## Assigned task
In the material below, begin at the line that has "They are defined", stop after the line that has "re-location of objects.", and transcribe those lines exactly, without pictures.
### Exercise input
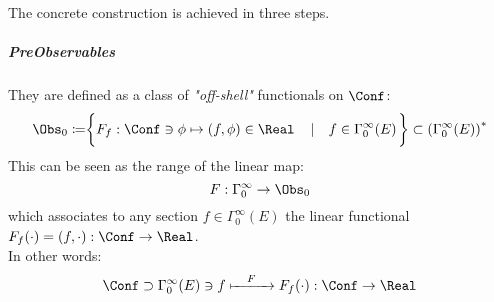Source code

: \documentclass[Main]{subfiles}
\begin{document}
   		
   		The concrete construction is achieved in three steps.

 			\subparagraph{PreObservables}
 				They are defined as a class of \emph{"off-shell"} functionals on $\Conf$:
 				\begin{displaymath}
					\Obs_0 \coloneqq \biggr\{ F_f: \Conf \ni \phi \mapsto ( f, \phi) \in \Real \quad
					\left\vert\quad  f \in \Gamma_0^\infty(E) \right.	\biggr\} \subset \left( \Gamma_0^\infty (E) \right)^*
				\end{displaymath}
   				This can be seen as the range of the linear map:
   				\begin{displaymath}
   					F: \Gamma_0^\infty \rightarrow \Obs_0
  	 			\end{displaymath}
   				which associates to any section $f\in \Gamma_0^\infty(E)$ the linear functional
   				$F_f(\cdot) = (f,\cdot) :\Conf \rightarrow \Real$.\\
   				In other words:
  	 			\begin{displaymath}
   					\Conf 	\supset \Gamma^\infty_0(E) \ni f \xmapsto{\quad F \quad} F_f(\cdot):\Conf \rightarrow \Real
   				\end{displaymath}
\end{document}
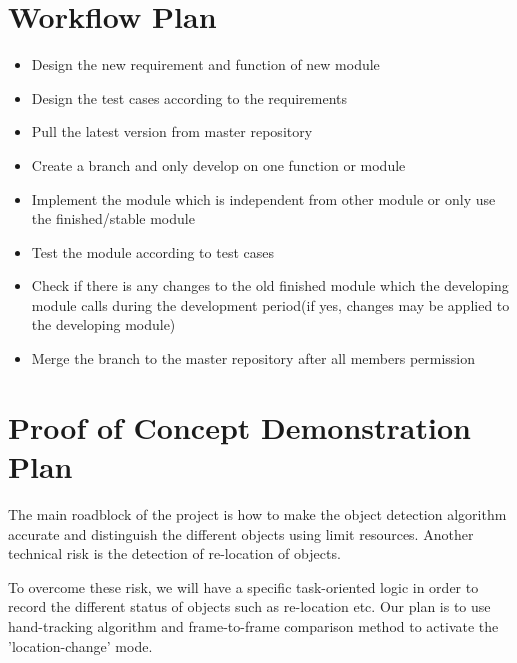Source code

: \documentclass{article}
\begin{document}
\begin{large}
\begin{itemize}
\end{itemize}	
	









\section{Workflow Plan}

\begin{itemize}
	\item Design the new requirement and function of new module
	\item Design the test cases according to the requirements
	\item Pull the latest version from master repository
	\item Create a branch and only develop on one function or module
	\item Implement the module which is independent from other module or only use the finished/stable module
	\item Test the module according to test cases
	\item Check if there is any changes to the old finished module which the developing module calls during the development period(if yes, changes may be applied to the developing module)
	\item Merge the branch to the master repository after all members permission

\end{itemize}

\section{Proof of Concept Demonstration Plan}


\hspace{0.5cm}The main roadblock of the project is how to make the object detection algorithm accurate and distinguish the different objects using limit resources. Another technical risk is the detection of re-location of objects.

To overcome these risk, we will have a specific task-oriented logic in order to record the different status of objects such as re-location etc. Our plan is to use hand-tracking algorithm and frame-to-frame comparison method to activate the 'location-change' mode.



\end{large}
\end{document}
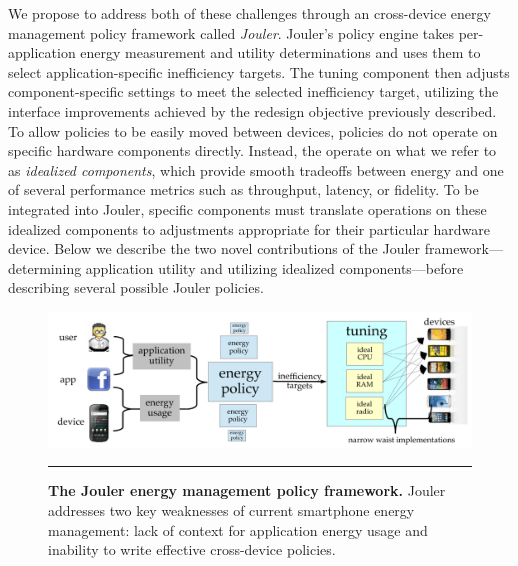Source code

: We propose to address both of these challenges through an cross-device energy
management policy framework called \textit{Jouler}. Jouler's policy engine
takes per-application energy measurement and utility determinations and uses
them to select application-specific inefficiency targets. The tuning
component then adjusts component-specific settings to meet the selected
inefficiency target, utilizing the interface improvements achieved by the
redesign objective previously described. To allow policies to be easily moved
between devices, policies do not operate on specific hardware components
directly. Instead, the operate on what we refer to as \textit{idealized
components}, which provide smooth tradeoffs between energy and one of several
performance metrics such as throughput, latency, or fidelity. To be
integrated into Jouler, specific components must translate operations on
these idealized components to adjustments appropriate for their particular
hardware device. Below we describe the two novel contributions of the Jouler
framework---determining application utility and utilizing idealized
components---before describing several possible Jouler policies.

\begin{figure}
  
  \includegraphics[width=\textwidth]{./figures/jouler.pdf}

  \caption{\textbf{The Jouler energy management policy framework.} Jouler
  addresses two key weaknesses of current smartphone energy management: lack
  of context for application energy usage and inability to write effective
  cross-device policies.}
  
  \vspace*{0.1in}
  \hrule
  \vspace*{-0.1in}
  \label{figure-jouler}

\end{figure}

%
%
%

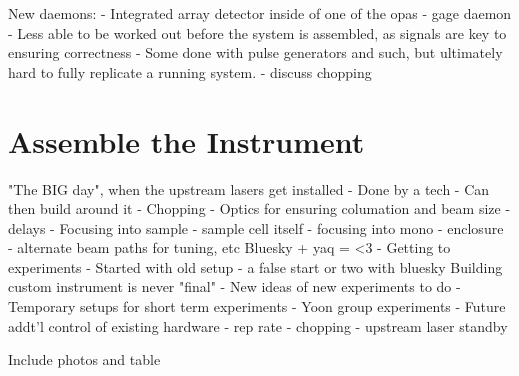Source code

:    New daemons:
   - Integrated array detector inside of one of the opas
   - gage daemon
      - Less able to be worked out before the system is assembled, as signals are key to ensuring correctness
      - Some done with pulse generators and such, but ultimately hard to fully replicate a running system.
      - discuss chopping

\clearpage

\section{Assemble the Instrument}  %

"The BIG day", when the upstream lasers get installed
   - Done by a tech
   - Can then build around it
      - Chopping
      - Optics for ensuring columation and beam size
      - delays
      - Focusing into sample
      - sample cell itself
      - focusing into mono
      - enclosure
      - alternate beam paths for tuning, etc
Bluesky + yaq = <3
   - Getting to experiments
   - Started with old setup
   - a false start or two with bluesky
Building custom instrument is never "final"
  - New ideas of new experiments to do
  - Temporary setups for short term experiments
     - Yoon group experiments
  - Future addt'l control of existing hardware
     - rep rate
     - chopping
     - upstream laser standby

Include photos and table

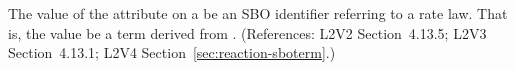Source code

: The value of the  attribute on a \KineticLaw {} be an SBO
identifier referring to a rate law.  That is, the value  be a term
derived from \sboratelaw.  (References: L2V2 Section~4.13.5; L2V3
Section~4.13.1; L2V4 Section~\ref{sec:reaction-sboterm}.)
######
## Result of the exercise
 				They are defined as a class of \emph{"off-shell"} functionals on $\Conf$:
 				\begin{displaymath}
					\Obs_0 \coloneqq \biggr\{ F_f: \Conf \ni \phi \mapsto ( f, \phi) \in \Real \quad
					\left\vert\quad  f \in \Gamma_0^\infty(E) \right.	\biggr\} \subset \left( \Gamma_0^\infty (E) \right)^*
				\end{displaymath}
   				This can be seen as the range of the linear map:
   				\begin{displaymath}
   					F: \Gamma_0^\infty \rightarrow \Obs_0
  	 			\end{displaymath}
   				which associates to any section $f\in \Gamma_0^\infty(E)$ the linear functional
   				$F_f(\cdot) = (f,\cdot) :\Conf \rightarrow \Real$.\\
   				In other words:
  	 			\begin{displaymath}
   					\Conf 	\supset \Gamma^\infty_0(E) \ni f \xmapsto{\quad F \quad} F_f(\cdot):\Conf \rightarrow \Real
   				\end{displaymath}
\end{document}
Source code

: \documentclass{article}
\begin{document}
\begin{large}
\begin{itemize}
\end{itemize}	
	









\section{Workflow Plan}

\begin{itemize}
	\item Design the new requirement and function of new module
	\item Design the test cases according to the requirements
	\item Pull the latest version from master repository
	\item Create a branch and only develop on one function or module
	\item Implement the module which is independent from other module or only use the finished/stable module
	\item Test the module according to test cases
	\item Check if there is any changes to the old finished module which the developing module calls during the development period(if yes, changes may be applied to the developing module)
	\item Merge the branch to the master repository after all members permission

\end{itemize}

\section{Proof of Concept Demonstration Plan}


\hspace{0.5cm}The main roadblock of the project is how to make the object detection algorithm accurate and distinguish the different objects using limit resources. Another technical risk is the detection of re-location of objects.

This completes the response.